** PROVIDED RECORDS follows **

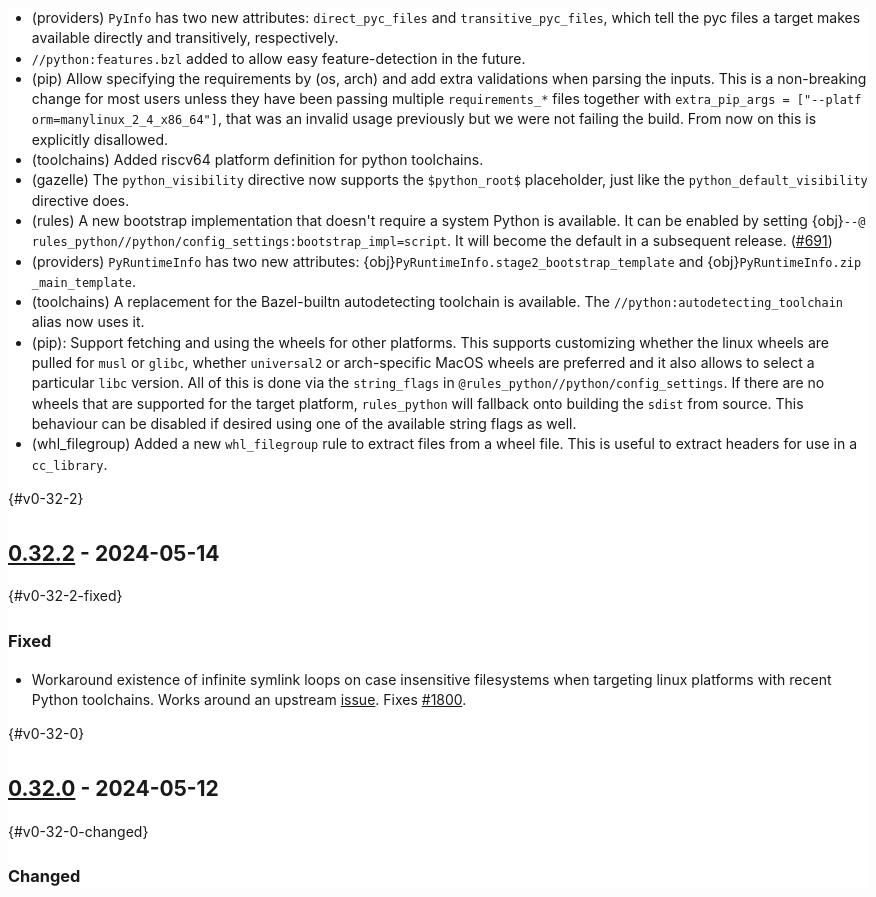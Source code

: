 * (providers) `PyInfo` has two new attributes: `direct_pyc_files` and
  `transitive_pyc_files`, which tell the pyc files a target makes available
  directly and transitively, respectively.
* `//python:features.bzl` added to allow easy feature-detection in the future.
* (pip) Allow specifying the requirements by (os, arch) and add extra
  validations when parsing the inputs. This is a non-breaking change for most
  users unless they have been passing multiple `requirements_*` files together
  with `extra_pip_args = ["--platform=manylinux_2_4_x86_64"]`, that was an
  invalid usage previously but we were not failing the build. From now on this
  is explicitly disallowed.
* (toolchains) Added riscv64 platform definition for python toolchains.
* (gazelle) The `python_visibility` directive now supports the `$python_root$`
  placeholder, just like the `python_default_visibility` directive does.
* (rules) A new bootstrap implementation that doesn't require a system Python
  is available. It can be enabled by setting
  {obj}`--@rules_python//python/config_settings:bootstrap_impl=script`. It
  will become the default in a subsequent release.
  ([#691](https://github.com/bazel-contrib/rules_python/issues/691))
* (providers) `PyRuntimeInfo` has two new attributes:
  {obj}`PyRuntimeInfo.stage2_bootstrap_template` and
  {obj}`PyRuntimeInfo.zip_main_template`.
* (toolchains) A replacement for the Bazel-builtn autodetecting toolchain is
  available. The `//python:autodetecting_toolchain` alias now uses it.
* (pip): Support fetching and using the wheels for other platforms. This
  supports customizing whether the linux wheels are pulled for `musl` or
  `glibc`, whether `universal2` or arch-specific MacOS wheels are preferred and
  it also allows to select a particular `libc` version. All of this is done via
  the `string_flags` in `@rules_python//python/config_settings`. If there are
  no wheels that are supported for the target platform, `rules_python` will
  fallback onto building the `sdist` from source. This behaviour can be
  disabled if desired using one of the available string flags as well.
* (whl_filegroup) Added a new `whl_filegroup` rule to extract files from a wheel file.
  This is useful to extract headers for use in a `cc_library`.

[precompile-docs]: /precompiling

{#v0-32-2}
## [0.32.2] - 2024-05-14

[0.32.2]: https://github.com/bazel-contrib/rules_python/releases/tag/0.32.2

{#v0-32-2-fixed}
### Fixed

* Workaround existence of infinite symlink loops on case insensitive filesystems when targeting linux platforms with recent Python toolchains. Works around an upstream [issue][indygreg-231]. Fixes [#1800][rules_python_1800].

[indygreg-231]: https://github.com/indygreg/python-build-standalone/issues/231
[rules_python_1800]: https://github.com/bazel-contrib/rules_python/issues/1800

{#v0-32-0}
## [0.32.0] - 2024-05-12

[0.32.0]: https://github.com/bazel-contrib/rules_python/releases/tag/0.32.0

{#v0-32-0-changed}
### Changed


[0.0.0]: https://github.com/bazel-contrib/rules_python/releases/tag/0.0.0
[1.6.3]: https://github.com/bazel-contrib/rules_python/releases/tag/1.6.3
[1.6.0]: https://github.com/bazel-contrib/rules_python/releases/tag/1.6.0
[20250808]: https://github.com/astral-sh/python-build-standalone/releases/tag/20250808
[1.5.4]: https://github.com/bazel-contrib/rules_python/releases/tag/1.5.4
[1.5.3]: https://github.com/bazel-contrib/rules_python/releases/tag/1.5.3
[1.5.2]: https://github.com/bazel-contrib/rules_python/releases/tag/1.5.2
[1.5.1]: https://github.com/bazel-contrib/rules_python/releases/tag/1.5.1
[1.5.0]: https://github.com/bazel-contrib/rules_python/releases/tag/1.5.0
[1.4.2]: https://github.com/bazel-contrib/rules_python/releases/tag/1.4.2
[1.4.1]: https://github.com/bazel-contrib/rules_python/releases/tag/1.4.1
[1.4.0]: https://github.com/bazel-contrib/rules_python/releases/tag/1.4.0
[20250317]: https://github.com/astral-sh/python-build-standalone/releases/tag/20250317
[1.3.0]: https://github.com/bazel-contrib/rules_python/releases/tag/1.3.0
[1.2.0]: https://github.com/bazel-contrib/rules_python/releases/tag/1.2.0
[1.1.0]: https://github.com/bazel-contrib/rules_python/releases/tag/1.1.0
[pep-695]: https://peps.python.org/pep-0695/
[20241206]: https://github.com/astral-sh/python-build-standalone/releases/tag/20241206
[1.0.0]: https://github.com/bazel-contrib/rules_python/releases/tag/1.0.0
[0.40.0]: https://github.com/bazel-contrib/rules_python/releases/tag/0.40.0
[0.39.0]: https://github.com/bazel-contrib/rules_python/releases/tag/0.39.0
[20241016]: https://github.com/indygreg/python-build-standalone/releases/tag/20241016
[0.38.0]: https://github.com/bazel-contrib/rules_python/releases/tag/0.38.0
[0.37.2]: https://github.com/bazel-contrib/rules_python/releases/tag/0.37.2
[0.37.1]: https://github.com/bazel-contrib/rules_python/releases/tag/0.37.1
[0.37.0]: https://github.com/bazel-contrib/rules_python/releases/tag/0.37.0
[20241008]: https://github.com/indygreg/python-build-standalone/releases/tag/20241008
[0.36.0]: https://github.com/bazel-contrib/rules_python/releases/tag/0.36.0
[0.35.0]: https://github.com/bazel-contrib/rules_python/releases/tag/0.35.0
[rules_python_pytest]: https://github.com/caseyduquettesc/rules_python_pytest
[py_test_main]: https://docs.aspect.build/rulesets/aspect_rules_py/docs/rules/#py_pytest_main
[pytest_bazel]: https://pypi.org/project/pytest-bazel
[20240726]: https://github.com/indygreg/python-build-standalone/releases/tag/20240726
[0.34.0]: https://github.com/bazel-contrib/rules_python/releases/tag/0.34.0
[0.33.2]: https://github.com/bazel-contrib/rules_python/releases/tag/0.33.2
[0.33.1]: https://github.com/bazel-contrib/rules_python/releases/tag/0.33.1
[0.33.0]: https://github.com/bazel-contrib/rules_python/releases/tag/0.33.0
[python_default_visibility]: https://github.com/bazel-contrib/rules_python/tree/main/gazelle/README.md#directive-python_default_visibility
[test_file_pattern_issue]: https://github.com/bazel-contrib/rules_python/issues/1816
[test_file_pattern_docs]: https://github.com/bazel-contrib/rules_python/tree/main/gazelle/README.md#directive-python_test_file_pattern
[20240224]: https://github.com/indygreg/python-build-standalone/releases/tag/20240224.
[20240415]: https://github.com/indygreg/python-build-standalone/releases/tag/20240415.
[0.31.0]: https://github.com/bazel-contrib/rules_python/releases/tag/0.31.0
[0.30.0]: https://github.com/bazel-contrib/rules_python/releases/tag/0.30.0
[0.29.0]: https://github.com/bazel-contrib/rules_python/releases/tag/0.29.0
[0.28.0]: https://github.com/bazel-contrib/rules_python/releases/tag/0.28.0
[0.27.0]: https://github.com/bazel-contrib/rules_python/releases/tag/0.27.0
[0.26.0]: https://github.com/bazel-contrib/rules_python/releases/tag/0.26.0
[0.25.0]: https://github.com/bazel-contrib/rules_python/releases/tag/0.25.0
[0.24.0]: https://github.com/bazel-contrib/rules_python/releases/tag/0.24.0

** End of PROVIDED RECORDS **

*PROBLEM REQUIREMENTS:* Say how many lines of the records contain the word "tree", and give no other output.

*RESPONSE TO THE TASK:* 2